TASK INSTRUCTIONS:
Look below for the line that contains "### AI-Powered Enrichment", then copy it and each following line exactly, through and including the line that contains "## Pieces Copilot".

DATA FOR ANALYSIS:
+-------+
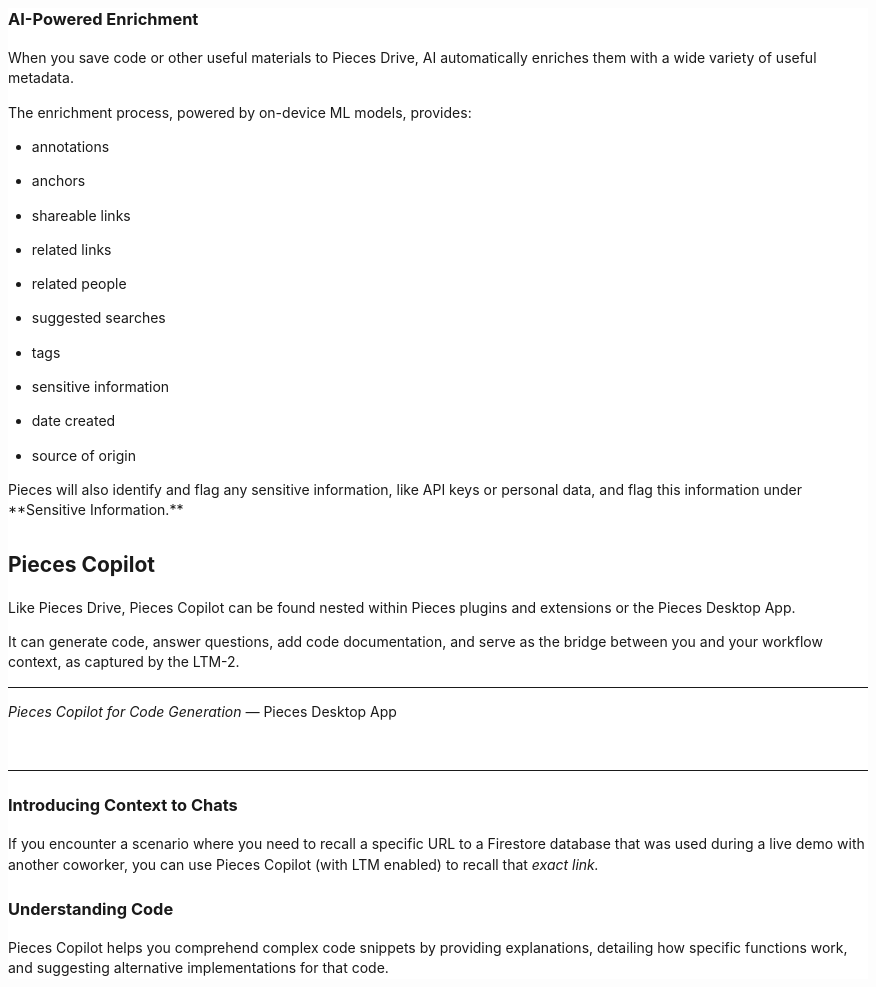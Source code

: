 ### AI-Powered Enrichment

When you save code or other useful materials to Pieces Drive, AI automatically enriches them with a wide variety of useful metadata.

The enrichment process, powered by on-device ML models, provides:

* annotations

* anchors

* shareable links

* related links

* related people

* suggested searches

* tags

* sensitive information

* date created

* source of origin

<Callout type="alert">
  Pieces will also identify and flag any sensitive information, like API keys or personal data, and flag this information under **Sensitive Information.**
</Callout>

## Pieces Copilot

Like Pieces Drive, Pieces Copilot can be found nested within Pieces plugins and extensions or the Pieces Desktop App.

It can generate code, answer questions, add code documentation, and serve as the bridge between you and your workflow context, as captured by the LTM-2.

***

*Pieces Copilot for Code Generation —* Pieces Desktop App

<Image src="https://cdn.hashnode.com/res/hashnode/image/upload/v1734028533289/f37f7075-f2d2-4a99-b948-c23fd70e7257.png?auto=compress,format&format=webp&q=75" alt="" align="center" fullwidth="true" />

***

### Introducing Context to Chats

If you encounter a scenario where you need to recall a specific URL to a Firestore database that was used during a live demo with another coworker, you can use Pieces Copilot (with LTM enabled) to recall that *exact link.*

### Understanding Code

Pieces Copilot helps you comprehend complex code snippets by providing explanations, detailing how specific functions work, and suggesting alternative implementations for that code.
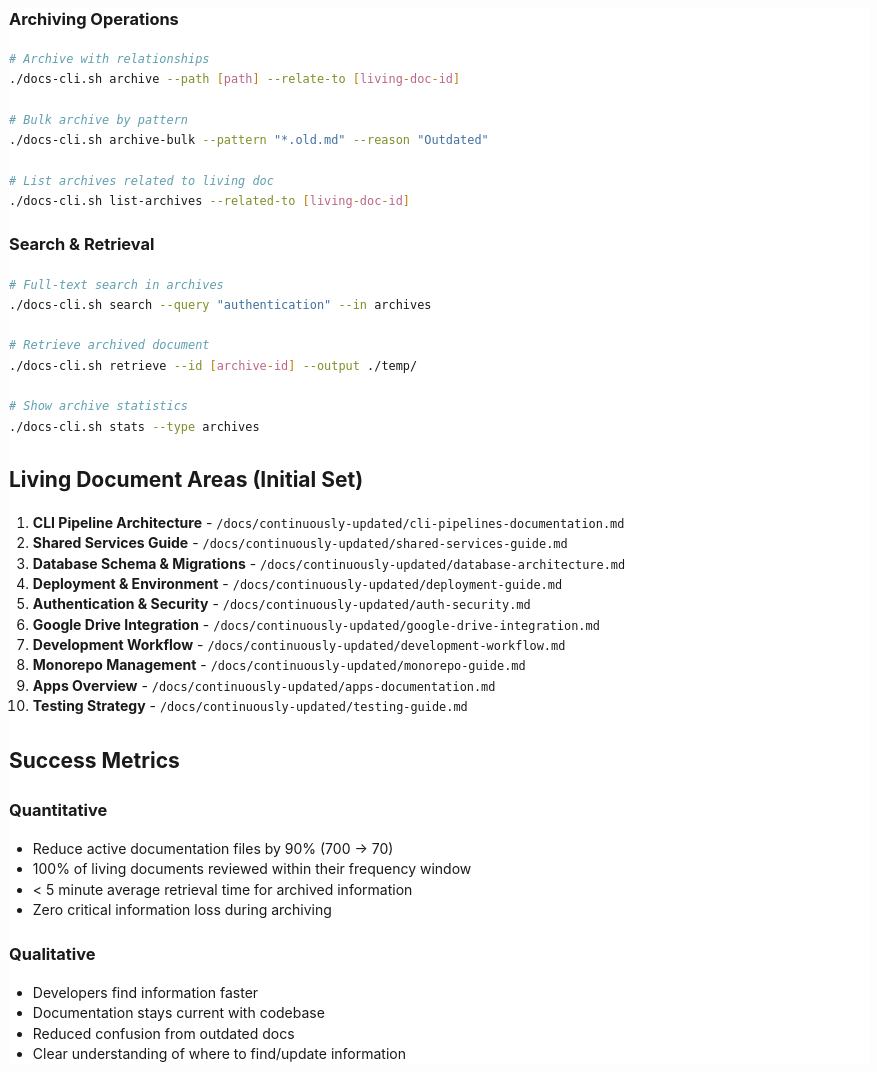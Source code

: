 ### Archiving Operations
```bash
# Archive with relationships
./docs-cli.sh archive --path [path] --relate-to [living-doc-id]

# Bulk archive by pattern
./docs-cli.sh archive-bulk --pattern "*.old.md" --reason "Outdated"

# List archives related to living doc
./docs-cli.sh list-archives --related-to [living-doc-id]
```

### Search & Retrieval
```bash
# Full-text search in archives
./docs-cli.sh search --query "authentication" --in archives

# Retrieve archived document
./docs-cli.sh retrieve --id [archive-id] --output ./temp/

# Show archive statistics
./docs-cli.sh stats --type archives
```

## Living Document Areas (Initial Set)

1. **CLI Pipeline Architecture** - `/docs/continuously-updated/cli-pipelines-documentation.md`
2. **Shared Services Guide** - `/docs/continuously-updated/shared-services-guide.md`
3. **Database Schema & Migrations** - `/docs/continuously-updated/database-architecture.md`
4. **Deployment & Environment** - `/docs/continuously-updated/deployment-guide.md`
5. **Authentication & Security** - `/docs/continuously-updated/auth-security.md`
6. **Google Drive Integration** - `/docs/continuously-updated/google-drive-integration.md`
7. **Development Workflow** - `/docs/continuously-updated/development-workflow.md`
8. **Monorepo Management** - `/docs/continuously-updated/monorepo-guide.md`
9. **Apps Overview** - `/docs/continuously-updated/apps-documentation.md`
10. **Testing Strategy** - `/docs/continuously-updated/testing-guide.md`

## Success Metrics

### Quantitative
- Reduce active documentation files by 90% (700 → 70)
- 100% of living documents reviewed within their frequency window
- < 5 minute average retrieval time for archived information
- Zero critical information loss during archiving

### Qualitative
- Developers find information faster
- Documentation stays current with codebase
- Reduced confusion from outdated docs
- Clear understanding of where to find/update information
+-------+
SOLUTION FOR THIS TASK:
: ### AI-Powered Enrichment

When you save code or other useful materials to Pieces Drive, AI automatically enriches them with a wide variety of useful metadata.

The enrichment process, powered by on-device ML models, provides:

* annotations

* anchors

* shareable links

* related links

* related people

* suggested searches

* tags

* sensitive information

* date created

* source of origin

<Callout type="alert">
  Pieces will also identify and flag any sensitive information, like API keys or personal data, and flag this information under **Sensitive Information.**
</Callout>

## Pieces Copilot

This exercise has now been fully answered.